Na manhã de 3 de julho de 2026, a Polícia Federal (PF) iniciou a Operação Exchange, com o objetivo de desarticular um complexo esquema de lavagem de dinheiro. Até o momento, 7 dos 11 mandados de prisão temporária foram cumpridos, incluindo a detenção de Stella Stefanie Nunes Henrique de Oliveira, que havia sido sancionada pelos Estados Unidos no dia 1º de julho por suas ligações com o PCC.
O empresário Victor Henrique de Oliveira Shimada, que também está sob sanções do governo dos EUA, é considerado foragido e está sendo procurado pela PF. Os detidos estão sendo levados à Superintendência da Polícia Federal em São Paulo.
A operação conta com a participação de mais de 50 agentes e visa cumprir 13 mandados de busca e apreensão, além dos 11 mandados de prisão temporária, todos expedidos pela 7ª Vara Federal Criminal de São Paulo. A Justiça determinou ainda o sequestro de bens, valores e criptoativos dos investigados, até o limite de R$ 10,4 bilhões.
De acordo com a PF, os investigados utilizavam um sistema estruturado para movimentar recursos, por meio de transferências ilícitas de criptoativos, transporte de valores em espécie, operações bancárias de alto valor e repasses entre pessoas físicas e jurídicas. A análise preliminar identificou movimentações superiores a R$ 10 bilhões.
Os indivíduos envolvidos na operação poderão ser responsabilizados por vários crimes, incluindo associação criminosa, lavagem de dinheiro e evasão de divisas, além de outras infrações que podem ser descobertas durante as investigações.

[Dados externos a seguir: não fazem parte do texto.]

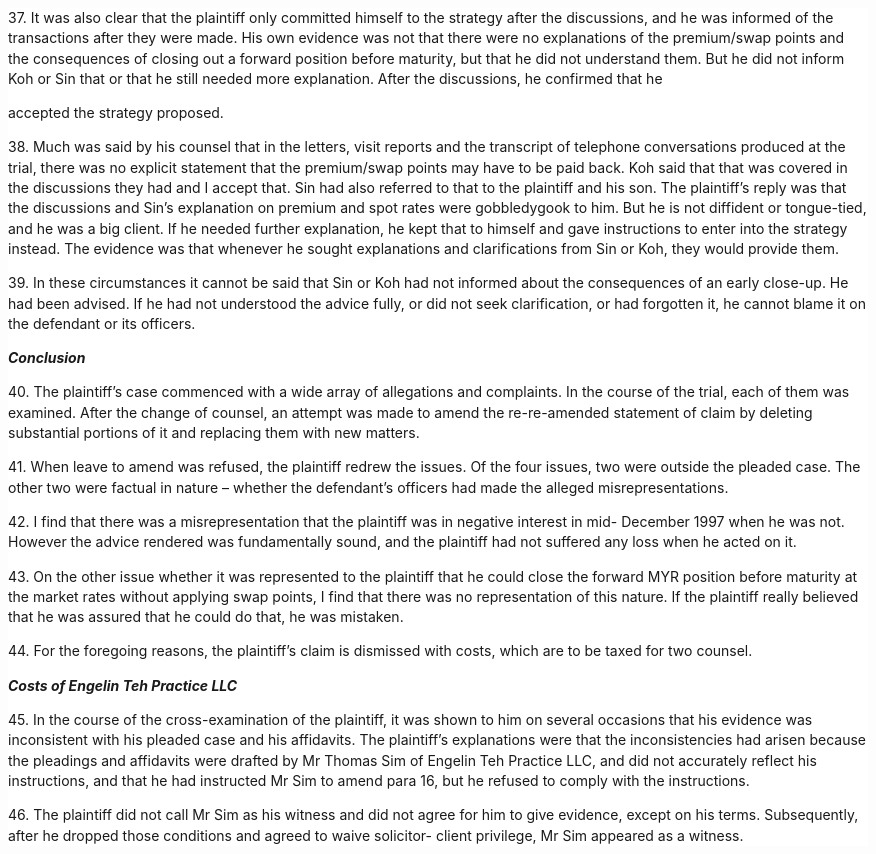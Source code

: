 37\. It was also clear that the plaintiff only committed himself to the strategy after the discussions, and he was informed of the transactions after they were made. His own evidence was not that there were no explanations of the premium/swap points and the consequences of closing out a forward position before maturity, but that he did not understand them. But he did not inform Koh or Sin that or that he still needed more explanation. After the discussions, he confirmed that he 


accepted the strategy proposed. 

38\. Much was said by his counsel that in the letters, visit reports and the transcript of telephone conversations produced at the trial, there was no explicit statement that the premium/swap points may have to be paid back. Koh said that that was covered in the discussions they had and I accept that. Sin had also referred to that to the plaintiff and his son. The plaintiff’s reply was that the discussions and Sin’s explanation on premium and spot rates were gobbledygook to him. But he is not diffident or tongue-tied, and he was a big client. If he needed further explanation, he kept that to himself and gave instructions to enter into the strategy instead. The evidence was that whenever he sought explanations and clarifications from Sin or Koh, they would provide them. 

39\. In these circumstances it cannot be said that Sin or Koh had not informed about the consequences of an early close-up. He had been advised. If he had not understood the advice fully, or did not seek clarification, or had forgotten it, he cannot blame it on the defendant or its officers. 

**_Conclusion_** 

40\. The plaintiff’s case commenced with a wide array of allegations and complaints. In the course of the trial, each of them was examined. After the change of counsel, an attempt was made to amend the re-re-amended statement of claim by deleting substantial portions of it and replacing them with new matters. 

41\. When leave to amend was refused, the plaintiff redrew the issues. Of the four issues, two were outside the pleaded case. The other two were factual in nature – whether the defendant’s officers had made the alleged misrepresentations. 

42\. I find that there was a misrepresentation that the plaintiff was in negative interest in mid- December 1997 when he was not. However the advice rendered was fundamentally sound, and the plaintiff had not suffered any loss when he acted on it. 

43\. On the other issue whether it was represented to the plaintiff that he could close the forward MYR position before maturity at the market rates without applying swap points, I find that there was no representation of this nature. If the plaintiff really believed that he was assured that he could do that, he was mistaken. 

44\. For the foregoing reasons, the plaintiff’s claim is dismissed with costs, which are to be taxed for two counsel. 

**_Costs of Engelin Teh Practice LLC_** 

45\. In the course of the cross-examination of the plaintiff, it was shown to him on several occasions that his evidence was inconsistent with his pleaded case and his affidavits. The plaintiff’s explanations were that the inconsistencies had arisen because the pleadings and affidavits were drafted by Mr Thomas Sim of Engelin Teh Practice LLC, and did not accurately reflect his instructions, and that he had instructed Mr Sim to amend para 16, but he refused to comply with the instructions. 

46\. The plaintiff did not call Mr Sim as his witness and did not agree for him to give evidence, except on his terms. Subsequently, after he dropped those conditions and agreed to waive solicitor- client privilege, Mr Sim appeared as a witness. 
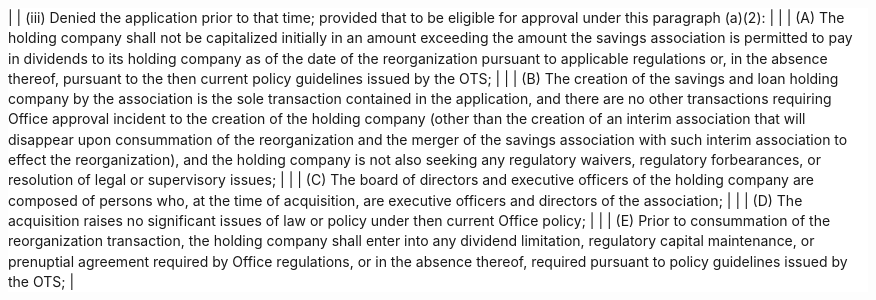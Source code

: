 |            |           (iii) Denied the application prior to that time; provided that to be eligible for approval under this paragraph (a)(2):                                                                                                                                                                                                                                                                                                                                                                                                                                                                                                                                                                                                                                                                                                                                                               |
|            |           (A) The holding company shall not be capitalized initially in an amount exceeding the amount the savings association is permitted to pay in dividends to its holding company as of the date of the reorganization pursuant to applicable regulations or, in the absence thereof, pursuant to the then current policy guidelines issued by the OTS;                                                                                                                                                                                                                                                                                                                                                                                                                                                                                                                                    |
|            |           (B) The creation of the savings and loan holding company by the association is the sole transaction contained in the application, and there are no other transactions requiring Office approval incident to the creation of the holding company (other than the creation of an interim association that will disappear upon consummation of the reorganization and the merger of the savings association with such interim association to effect the reorganization), and the holding company is not also seeking any regulatory waivers, regulatory forbearances, or resolution of legal or supervisory issues;                                                                                                                                                                                                                                                                      |
|            |           (C) The board of directors and executive officers of the holding company are composed of persons who, at the time of acquisition, are executive officers and directors of the association;                                                                                                                                                                                                                                                                                                                                                                                                                                                                                                                                                                                                                                                                                            |
|            |           (D) The acquisition raises no significant issues of law or policy under then current Office policy;                                                                                                                                                                                                                                                                                                                                                                                                                                                                                                                                                                                                                                                                                                                                                                                   |
|            |           (E) Prior to consummation of the reorganization transaction, the holding company shall enter into any dividend limitation, regulatory capital maintenance, or prenuptial agreement required by Office regulations, or in the absence thereof, required pursuant to policy guidelines issued by the OTS;                                                                                                                                                                                                                                                                                                                                                                                                                                                                                                                                                                               |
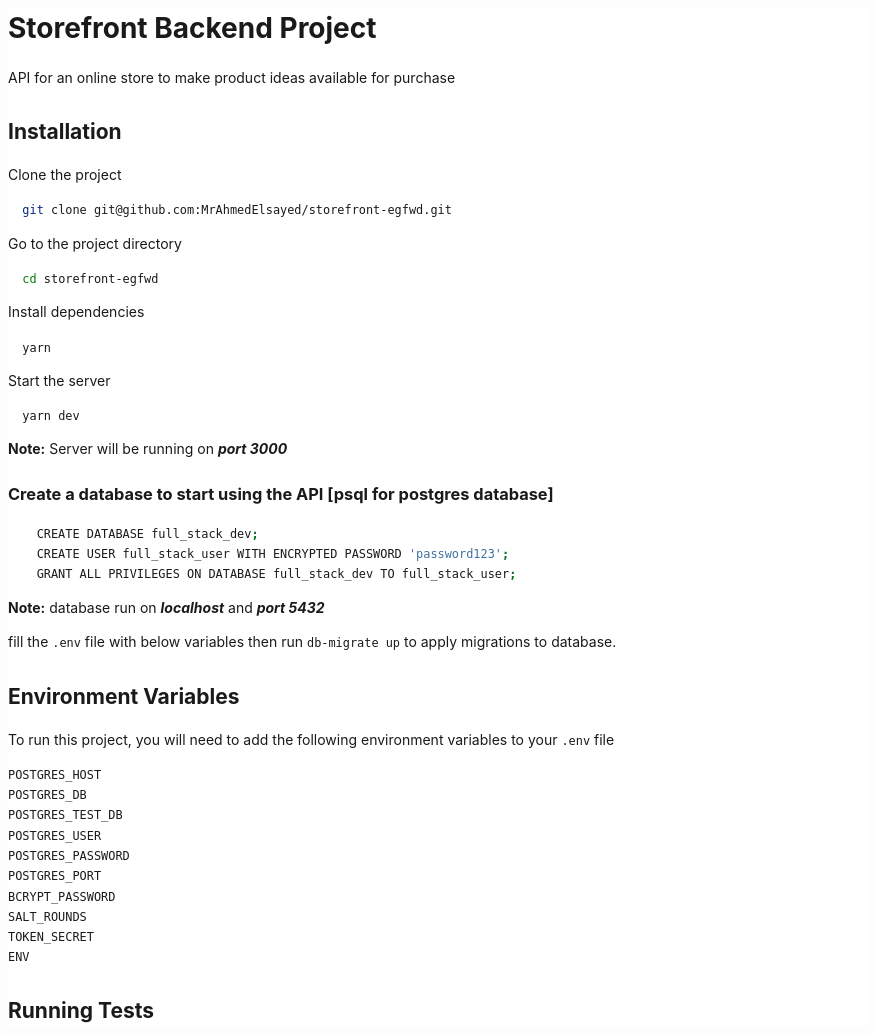 
# Storefront Backend Project

 API for an online store to make product ideas available for purchase


## Installation

Clone the project

```bash
  git clone git@github.com:MrAhmedElsayed/storefront-egfwd.git
```

Go to the project directory

```bash
  cd storefront-egfwd
```

Install dependencies

```bash
  yarn
```

Start the server

```bash
  yarn dev
```

**Note:** Server will be running on **_port 3000_**

### Create a database to start using the API [psql for postgres database]
```bash
    CREATE DATABASE full_stack_dev;
    CREATE USER full_stack_user WITH ENCRYPTED PASSWORD 'password123';
    GRANT ALL PRIVILEGES ON DATABASE full_stack_dev TO full_stack_user;
```
**Note:** database run on **_localhost_** and **_port 5432_**

fill the `.env` file with below variables then run `db-migrate up` to apply migrations to database.

## Environment Variables

To run this project, you will need to add the following environment variables to your `.env` file

`POSTGRES_HOST`  
`POSTGRES_DB`  
`POSTGRES_TEST_DB`  
`POSTGRES_USER`  
`POSTGRES_PASSWORD`  
`POSTGRES_PORT`  
`BCRYPT_PASSWORD`   
`SALT_ROUNDS`   
`TOKEN_SECRET`  
`ENV`   
## Running Tests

O governo dos EUA identificou Victor Henrique de Oliveira Shimada como o “principal elo entre operadores do PCC na Flórida e traficantes internacionais”. O Departamento do Tesouro norte-americano alegou que ele teria lavado mais de 30 milhões de dólares provenientes do tráfico de drogas, remetendo esses recursos ao Brasil através de transações com criptomoedas.